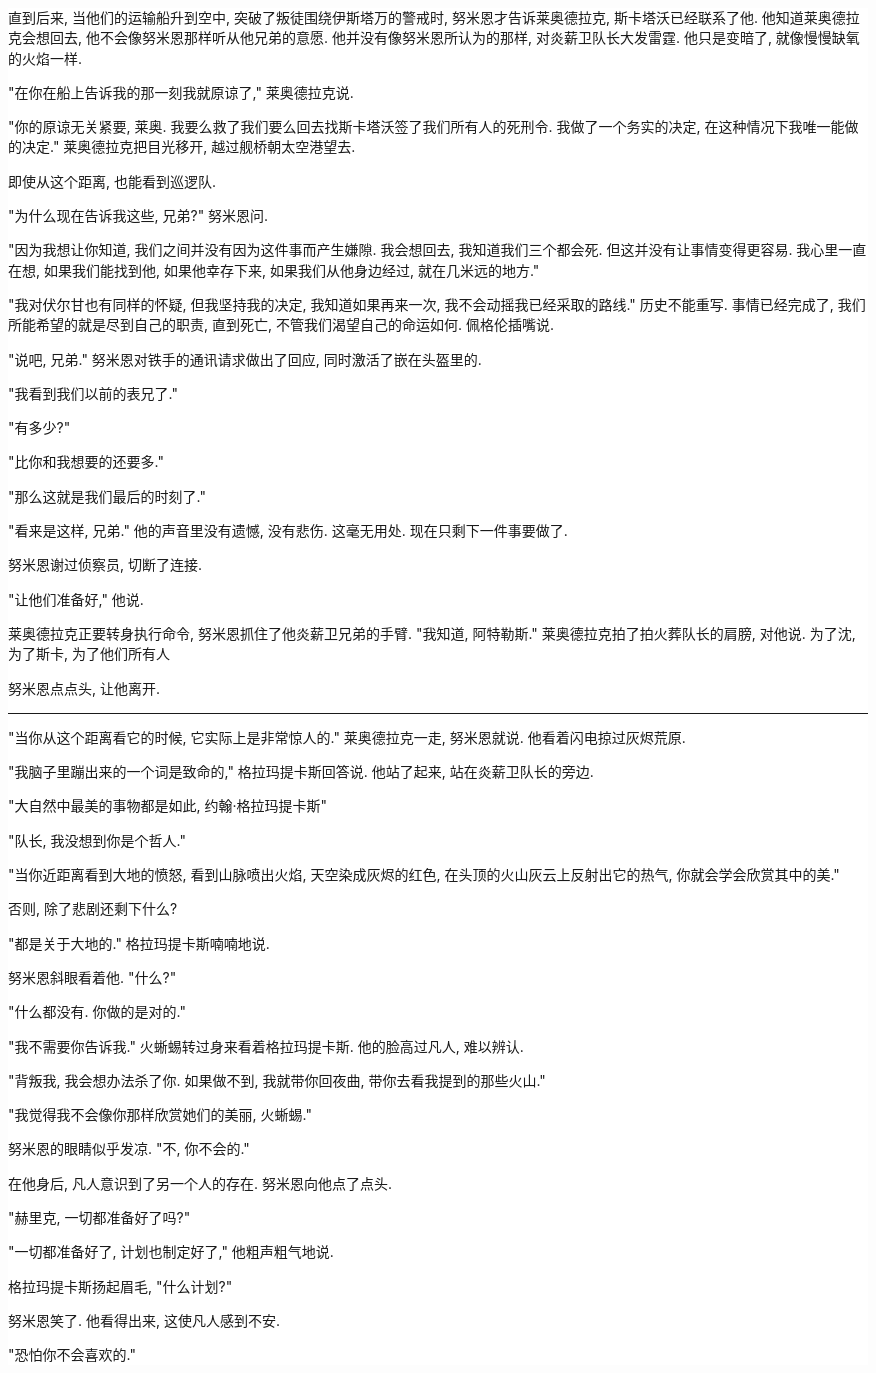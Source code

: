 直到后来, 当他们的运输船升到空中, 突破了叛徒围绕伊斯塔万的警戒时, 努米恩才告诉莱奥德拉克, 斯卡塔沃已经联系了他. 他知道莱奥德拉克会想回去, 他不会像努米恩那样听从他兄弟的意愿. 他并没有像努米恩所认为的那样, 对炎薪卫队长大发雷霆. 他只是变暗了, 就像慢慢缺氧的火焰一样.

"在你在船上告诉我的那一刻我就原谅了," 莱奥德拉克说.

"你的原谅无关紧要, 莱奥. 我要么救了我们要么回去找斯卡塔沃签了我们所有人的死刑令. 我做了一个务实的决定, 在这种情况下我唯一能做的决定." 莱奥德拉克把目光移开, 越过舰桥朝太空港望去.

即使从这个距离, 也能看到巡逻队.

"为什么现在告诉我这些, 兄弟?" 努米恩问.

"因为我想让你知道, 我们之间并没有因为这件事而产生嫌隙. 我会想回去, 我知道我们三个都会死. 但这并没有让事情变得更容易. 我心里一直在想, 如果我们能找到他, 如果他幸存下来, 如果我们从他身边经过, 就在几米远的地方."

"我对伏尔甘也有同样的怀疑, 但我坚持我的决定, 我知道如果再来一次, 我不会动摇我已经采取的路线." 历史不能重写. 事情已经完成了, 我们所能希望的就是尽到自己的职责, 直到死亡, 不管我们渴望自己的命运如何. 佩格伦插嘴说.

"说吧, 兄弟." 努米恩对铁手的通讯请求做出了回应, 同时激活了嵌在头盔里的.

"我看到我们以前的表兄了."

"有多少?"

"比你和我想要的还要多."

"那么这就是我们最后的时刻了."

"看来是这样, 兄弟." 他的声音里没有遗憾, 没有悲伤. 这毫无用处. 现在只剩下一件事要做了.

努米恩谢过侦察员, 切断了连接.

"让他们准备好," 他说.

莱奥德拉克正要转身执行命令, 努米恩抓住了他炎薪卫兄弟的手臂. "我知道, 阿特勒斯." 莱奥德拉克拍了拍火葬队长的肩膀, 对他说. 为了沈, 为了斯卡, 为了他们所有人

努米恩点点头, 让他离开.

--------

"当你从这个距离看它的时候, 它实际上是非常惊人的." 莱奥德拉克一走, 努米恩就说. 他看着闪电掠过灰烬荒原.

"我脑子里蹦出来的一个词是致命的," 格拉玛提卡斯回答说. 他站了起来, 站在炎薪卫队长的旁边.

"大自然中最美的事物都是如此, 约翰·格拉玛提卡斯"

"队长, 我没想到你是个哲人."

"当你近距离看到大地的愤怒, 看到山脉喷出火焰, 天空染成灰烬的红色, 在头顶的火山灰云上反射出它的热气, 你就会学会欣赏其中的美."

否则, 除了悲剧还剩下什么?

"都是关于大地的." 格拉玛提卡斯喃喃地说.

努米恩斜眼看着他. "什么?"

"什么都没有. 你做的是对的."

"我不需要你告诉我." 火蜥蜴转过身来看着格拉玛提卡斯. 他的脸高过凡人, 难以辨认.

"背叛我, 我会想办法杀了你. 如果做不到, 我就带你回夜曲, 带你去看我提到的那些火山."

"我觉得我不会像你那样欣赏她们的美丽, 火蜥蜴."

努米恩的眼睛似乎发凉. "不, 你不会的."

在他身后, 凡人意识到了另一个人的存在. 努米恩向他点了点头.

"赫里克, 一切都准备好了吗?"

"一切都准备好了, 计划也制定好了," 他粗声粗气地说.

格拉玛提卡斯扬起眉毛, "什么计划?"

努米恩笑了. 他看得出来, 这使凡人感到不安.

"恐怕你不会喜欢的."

━━━

[WHAT YOU ARE ASKED TO DO]:
The expected answer is the whole listing above, copied exactly, with images excluded.

[PROBLEM SOLUTION]:
Source code

: 直到后来, 当他们的运输船升到空中, 突破了叛徒围绕伊斯塔万的警戒时, 努米恩才告诉莱奥德拉克, 斯卡塔沃已经联系了他. 他知道莱奥德拉克会想回去, 他不会像努米恩那样听从他兄弟的意愿. 他并没有像努米恩所认为的那样, 对炎薪卫队长大发雷霆. 他只是变暗了, 就像慢慢缺氧的火焰一样.

"在你在船上告诉我的那一刻我就原谅了," 莱奥德拉克说.

"你的原谅无关紧要, 莱奥. 我要么救了我们要么回去找斯卡塔沃签了我们所有人的死刑令. 我做了一个务实的决定, 在这种情况下我唯一能做的决定." 莱奥德拉克把目光移开, 越过舰桥朝太空港望去.

即使从这个距离, 也能看到巡逻队.

"为什么现在告诉我这些, 兄弟?" 努米恩问.

"因为我想让你知道, 我们之间并没有因为这件事而产生嫌隙. 我会想回去, 我知道我们三个都会死. 但这并没有让事情变得更容易. 我心里一直在想, 如果我们能找到他, 如果他幸存下来, 如果我们从他身边经过, 就在几米远的地方."

"我对伏尔甘也有同样的怀疑, 但我坚持我的决定, 我知道如果再来一次, 我不会动摇我已经采取的路线." 历史不能重写. 事情已经完成了, 我们所能希望的就是尽到自己的职责, 直到死亡, 不管我们渴望自己的命运如何. 佩格伦插嘴说.

"说吧, 兄弟." 努米恩对铁手的通讯请求做出了回应, 同时激活了嵌在头盔里的.

"我看到我们以前的表兄了."

"有多少?"

"比你和我想要的还要多."

"那么这就是我们最后的时刻了."

"看来是这样, 兄弟." 他的声音里没有遗憾, 没有悲伤. 这毫无用处. 现在只剩下一件事要做了.

努米恩谢过侦察员, 切断了连接.

"让他们准备好," 他说.

莱奥德拉克正要转身执行命令, 努米恩抓住了他炎薪卫兄弟的手臂. "我知道, 阿特勒斯." 莱奥德拉克拍了拍火葬队长的肩膀, 对他说. 为了沈, 为了斯卡, 为了他们所有人

努米恩点点头, 让他离开.

--------

"当你从这个距离看它的时候, 它实际上是非常惊人的." 莱奥德拉克一走, 努米恩就说. 他看着闪电掠过灰烬荒原.

"我脑子里蹦出来的一个词是致命的," 格拉玛提卡斯回答说. 他站了起来, 站在炎薪卫队长的旁边.

"大自然中最美的事物都是如此, 约翰·格拉玛提卡斯"

"队长, 我没想到你是个哲人."

"当你近距离看到大地的愤怒, 看到山脉喷出火焰, 天空染成灰烬的红色, 在头顶的火山灰云上反射出它的热气, 你就会学会欣赏其中的美."

否则, 除了悲剧还剩下什么?

"都是关于大地的." 格拉玛提卡斯喃喃地说.

努米恩斜眼看着他. "什么?"

"什么都没有. 你做的是对的."

"我不需要你告诉我." 火蜥蜴转过身来看着格拉玛提卡斯. 他的脸高过凡人, 难以辨认.

"背叛我, 我会想办法杀了你. 如果做不到, 我就带你回夜曲, 带你去看我提到的那些火山."

"我觉得我不会像你那样欣赏她们的美丽, 火蜥蜴."

努米恩的眼睛似乎发凉. "不, 你不会的."

在他身后, 凡人意识到了另一个人的存在. 努米恩向他点了点头.

"赫里克, 一切都准备好了吗?"

"一切都准备好了, 计划也制定好了," 他粗声粗气地说.

格拉玛提卡斯扬起眉毛, "什么计划?"

努米恩笑了. 他看得出来, 这使凡人感到不安.

"恐怕你不会喜欢的."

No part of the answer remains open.